*Task details*:
What is needed is every line of the data that includes the word "позицию". Please copy each one.

*** Material provided

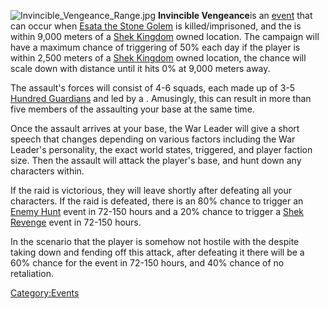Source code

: ![](Invincible_Vengeance_Range.jpg "Invincible_Vengeance_Range.jpg")
**Invincible Vengeance**is an [event](Events.md "wikilink") that can occur
when [Esata the Stone Golem](Esata_the_Stone_Golem.md "wikilink") is
killed/imprisoned, and the [](Guide_to_Building_an_Outpost.md) is within 9,000 meters of
a [Shek Kingdom](02%20-%20Projects%20&%20Wikis/Kenshi/Kenshi%20Wiki/Kenshi%20Wiki%20Template/Shek_Kingdom.md "wikilink") owned location. The campaign
will have a maximum chance of triggering of 50% each day if the player
is within 2,500 meters of a [Shek Kingdom](02%20-%20Projects%20&%20Wikis/Kenshi/Kenshi%20Wiki/Kenshi%20Wiki%20Template/Shek_Kingdom.md "wikilink")
owned location, the chance will scale down with distance until it hits
0% at 9,000 meters away.

The assault's forces will consist of 4-6 squads, each made up of 3-5
[Hundred Guardians](Hundred_Guardian.md "wikilink") and led by a [](The_Five_Invincibles.md). Amusingly, this can result
in more than five members of the [](The_Five_Invincibles.md) assaulting your base at
the same time.

Once the assault arrives at your base, the War Leader will give a short
speech that changes depending on various factors including the War
Leader's personality, the exact world states, triggered, and player
faction size. Then the assault will attack the player's base, and hunt
down any characters within.

If the raid is victorious, they will leave shortly after defeating all
your characters. If the raid is defeated, there is an 80% chance to
trigger an [Enemy Hunt](Enemy_Hunt.md "wikilink") event in 72-150 hours and
a 20% chance to trigger a [Shek Revenge](Shek_Revenge.md "wikilink") event
in 72-150 hours.

In the scenario that the player is somehow not hostile with the [](02%20-%20Projects%20&%20Wikis/Kenshi/Kenshi%20Wiki/Kenshi%20Wiki%20Template/Shek_Kingdom.md) despite taking down [](Esata_the_Stone_Golem.md) and fending off this attack,
after defeating it there will be a 60% chance for the [](Shek_Revenge.md) event in 72-150 hours, and 40% chance
of no retaliation.

[Category:Events](Category:Events "wikilink")
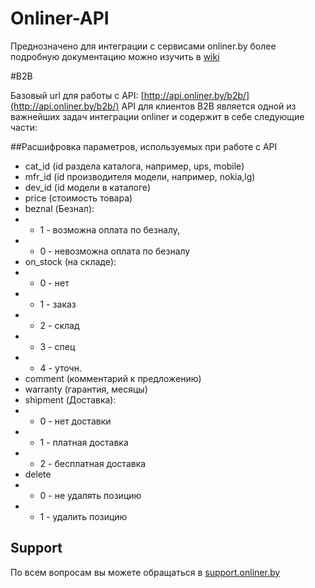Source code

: Onliner-API
=============

Преднозначено для интеграции с сервисами onliner.by
более подробную документацию можно изучить в [wiki](http://wiki.github.com/shemerey/Onliner-API/)

#B2B

Базовый url для работы с API: [http://api.onliner.by/b2b/](http://api.onliner.by/b2b/)
API для клиентов B2B является одной из важнейших задач интеграции onliner и содержит в себе следующие части: 

##Расшифровка параметров, используемых при работе с API

* cat_id (id раздела каталога, например, ups, mobile)
* mfr_id (id производителя модели, например, nokia,lg)
* dev_id (id модели в каталоге)
* price (стоимость товара)
* beznal (Безнал):
* * 1 - возможна оплата по безналу,
* * 0 - невозможна оплата по безналу
* on_stock (на складе):
* * 0 - нет
* * 1 - заказ
* * 2 - склад
* * 3 - спец
* * 4 - уточн.
* comment (комментарий к предложению)
* warranty (гарантия, месяцы)
* shipment (Доставка):
* * 0 - нет доставки
* * 1 - платная доставка
* * 2 - бесплатная доставка
* delete
* * 0 - не удалять позицию
* * 1 - удалить позицию


Support
-------

По всем вопросам вы можете обращаться в [support.onliner.by](http://support.onliner.by/)


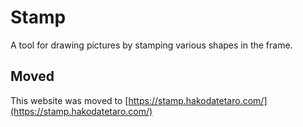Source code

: # Stamp

A tool for drawing pictures by stamping various shapes in the frame.

## Moved

This website was moved to [https://stamp.hakodatetaro.com/](https://stamp.hakodatetaro.com/)
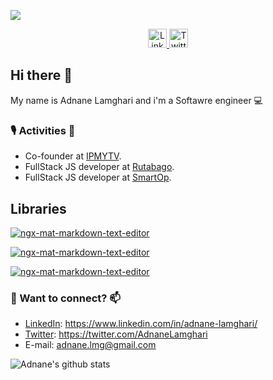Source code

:
![](https://media-exp1.licdn.com/dms/image/C5616AQGWT7XDjMzStw/profile-displaybackgroundimage-shrink_350_1400/0/1589764783697?e=1613001600&v=beta&t=Ak-BIeT0ntlkl9nEs1x4L5Xp48NyDXszbm1JrXDaR3A)
<p align="center">
  <a target="_blank" href="https://www.linkedin.com/in/adnane-lamghari/">
    <img src="https://cdn4.iconfinder.com/data/icons/social-messaging-ui-color-shapes-2-free/128/social-linkedin-circle-512.png" width="30px;" alt="LinkedIn" />
  </a>
  <a target="_blank" href="https://twitter.com/AdnaneLamghari">
    <img src="https://ecovelo.com/wp-content/uploads/2016/05/twitter-icon.png" width="30px;" alt="Twitter" />
  </a>
</p>
<!--
**adnanelamghari/adnanelamghari** is a ✨ _special_ ✨ repository because its `README.md` (this file) appears on your GitHub profile.
Here are some ideas to get you started:
- 🔭 I’m currently working on ...
- 🌱 I’m currently learning ...
- 👯 I’m looking to collaborate on ...
- 🤔 I’m looking for help with ...
- 💬 Ask me about ...
- 📫 How to reach me: ...
- 😄 Pronouns: ...
- ⚡ Fun fact: ...
-->

## Hi there 👋

My name is Adnane Lamghari and i'm a Softawre engineer 💻

### 🎙️ Activities 👯 
*  Co-founder at [IPMYTV](https://ipmytv.com).
*  FullStack JS developer at [Rutabago](https://rutabago.com).
*  FullStack JS developer at [SmartOp](https://smartop.io).



## Libraries


[![ngx-mat-markdown-text-editor](https://github-readme-stats.vercel.app/api/pin/?username=adnanelamghari&repo=ngx-mat-markdown-text-editor&show_owner=false)](https://github.com/adnanelamghari/ngx-mat-markdown-text-editor)

[![ngx-mat-markdown-text-editor](https://github-readme-stats.vercel.app/api/pin/?username=adnanelamghari&repo=ngx-mat-tag-input&show_owner=true)](https://github.com/adnanelamghari/ngx-mat-tag-input)

[![ngx-mat-markdown-text-editor](https://github-readme-stats.vercel.app/api/pin/?username=adnanelamghari&repo=payment-bank-card&show_owner=true)](https://github.com/adnanelamghari/payment-bank-card)


### 💬 Want to connect? 📫
* [LinkedIn](https://www.linkedin.com/in/adnane-lamghari/): https://www.linkedin.com/in/adnane-lamghari/
* [Twitter](https://twitter.com/AdnaneLamghari): https://twitter.com/AdnaneLamghari
* E-mail: adnane.lmg@gmail.com

![Adnane's github stats](https://github-readme-stats.vercel.app/api?username=adnanelamghari&show_icons=true)
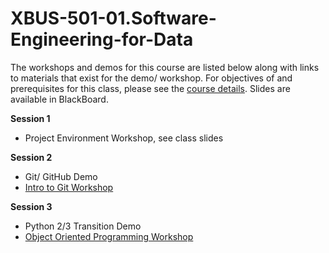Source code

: # XBUS-501-01.Software-Engineering-for-Data

The workshops and demos for this course are listed below along with links to materials that exist for the demo/ workshop. For objectives of and prerequisites for this class, please see the [course details](https://github.com/georgetown-analytics/XBUS-501-01.Software-Engineering-for-Data/blob/master/xbus-501-01.software-engineering-for-data.md). Slides are available in BlackBoard.

**Session 1**

* Project Environment Workshop, see class slides

**Session 2**

* Git/ GitHub Demo
* [Intro to Git Workshop](https://github.com/georgetown-analytics/XBUS-501-01.Software-Engineering-for-Data/tree/master/intro_to_git)

**Session 3**

* Python 2/3 Transition Demo
* [Object Oriented Programming Workshop](https://github.com/georgetown-analytics/XBUS-501-01.Software-Engineering-for-Data/tree/master/OOP_workshop)
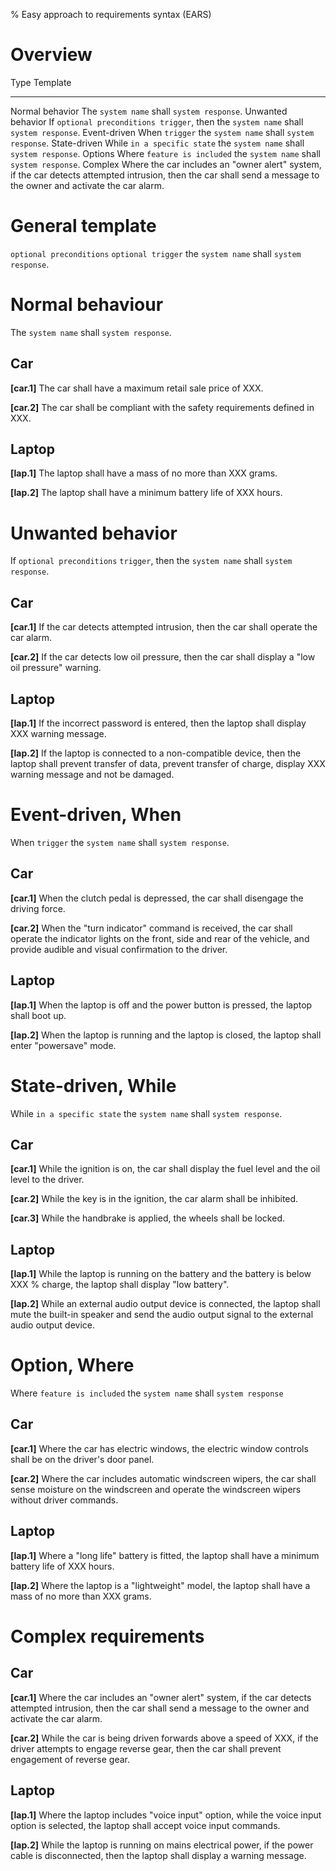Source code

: % Easy approach to requirements syntax (EARS)

# Overview

Type              Template
----------------- --------
Normal behavior   The `system name` shall `system response`.
Unwanted behavior If `optional preconditions trigger`, then the `system name` shall `system response`.
Event-driven      When `trigger` the `system name` shall `system response`.
State-driven      While `in a specific state` the `system name` shall `system response`.
Options           Where `feature is included` the `system name` shall `system response`.
Complex           Where the car includes an "owner alert"  system, if the car detects attempted intrusion, then the car shall send a message to the owner and activate the car alarm.

# General template

`optional preconditions` `optional trigger` the `system name` shall `system response`.

# Normal behaviour

The `system name` shall `system response`.

## Car

__[car.1]__ The car shall have a maximum retail sale price of XXX.

__[car.2]__ The car shall be compliant with the safety requirements defined in XXX.

## Laptop

__[lap.1]__ The laptop shall have a mass of no more than XXX grams.

__[lap.2]__ The laptop shall have a minimum battery life of XXX hours.

# Unwanted behavior

If `optional preconditions` `trigger`, then the `system name` shall `system response`.

## Car

__[car.1]__ If the car detects attempted intrusion, then the car shall operate the car alarm.

__[car.2]__ If the car detects low oil pressure, then the car shall display a "low oil pressure" warning.

## Laptop

__[lap.1]__ If the incorrect password is entered, then the laptop shall display XXX warning message.

__[lap.2]__ If the laptop is connected to a non-compatible device, then the laptop shall prevent transfer of data, prevent transfer of charge, display XXX warning message and not be damaged.

# Event-driven, When

When `trigger` the `system name` shall `system response`.

## Car

__[car.1]__ When the clutch pedal is depressed, the car shall disengage the driving force.

__[car.2]__ When the "turn indicator" command is received, the car shall operate the indicator lights on the front, side and rear of the vehicle, and provide audible and visual confirmation to the driver.

## Laptop

__[lap.1]__ When the laptop is off and the power button is pressed, the laptop shall boot up.

__[lap.2]__ When the laptop is running and the laptop is closed, the laptop shall enter "powersave" mode.

# State-driven, While

While `in a specific state` the `system name` shall `system response`.

## Car

__[car.1]__ While the ignition is on, the car shall display the fuel level and the oil level to the driver.

__[car.2]__ While the key is in the ignition, the car alarm shall be inhibited.

__[car.3]__ While the handbrake is applied, the wheels shall be locked.

## Laptop

__[lap.1]__ While the laptop is running on the battery and the battery is below XXX % charge, the laptop shall display "low battery".

__[lap.2]__ While an external audio output device is connected, the laptop shall mute the built-in speaker and send the audio output signal to the external audio output device.

# Option, Where

Where `feature is included` the `system name` shall `system response`

## Car

__[car.1]__ Where the car has electric windows, the electric window controls shall be on the driver's door panel.

__[car.2]__ Where the car includes automatic windscreen wipers, the car shall sense moisture on the windscreen and operate the windscreen wipers without driver commands.

## Laptop

__[lap.1]__ Where a "long life" battery is fitted, the laptop shall have a minimum battery life of XXX hours.

__[lap.2]__ Where the laptop is a "lightweight" model, the laptop shall have a mass of no more than XXX grams.

# Complex requirements

## Car

__[car.1]__ Where the car includes an "owner alert"  system, if the car detects attempted intrusion, then the car shall send a message to the owner and activate the car alarm.

__[car.2]__ While the car is being driven forwards above a speed of XXX, if the driver attempts to engage reverse gear, then the car shall prevent engagement of reverse gear.

## Laptop

__[lap.1]__ Where the laptop includes "voice input" option, while the voice input option is selected, the laptop shall accept voice input commands.

__[lap.2]__ While the laptop is running on mains electrical power, if the power cable is disconnected, then the laptop shall display a warning message.
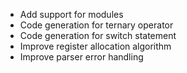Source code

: * Add support for modules
* Code generation for ternary operator
* Code generation for switch statement
* Improve register allocation algorithm
* Improve parser error handling
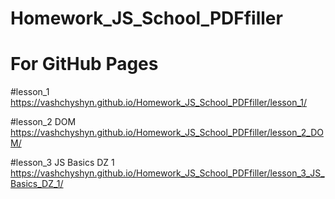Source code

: # Homework_JS_School_PDFfiller
# For GitHub Pages 

#lesson_1
https://vashchyshyn.github.io/Homework_JS_School_PDFfiller/lesson_1/

#lesson_2 DOM
https://vashchyshyn.github.io/Homework_JS_School_PDFfiller/lesson_2_DOM/

#lesson_3 JS Basics DZ 1
https://vashchyshyn.github.io/Homework_JS_School_PDFfiller/lesson_3_JS_Basics_DZ_1/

******

*Response to the exercise*:
* * 0 - не удалять позицию
* * 1 - удалить позицию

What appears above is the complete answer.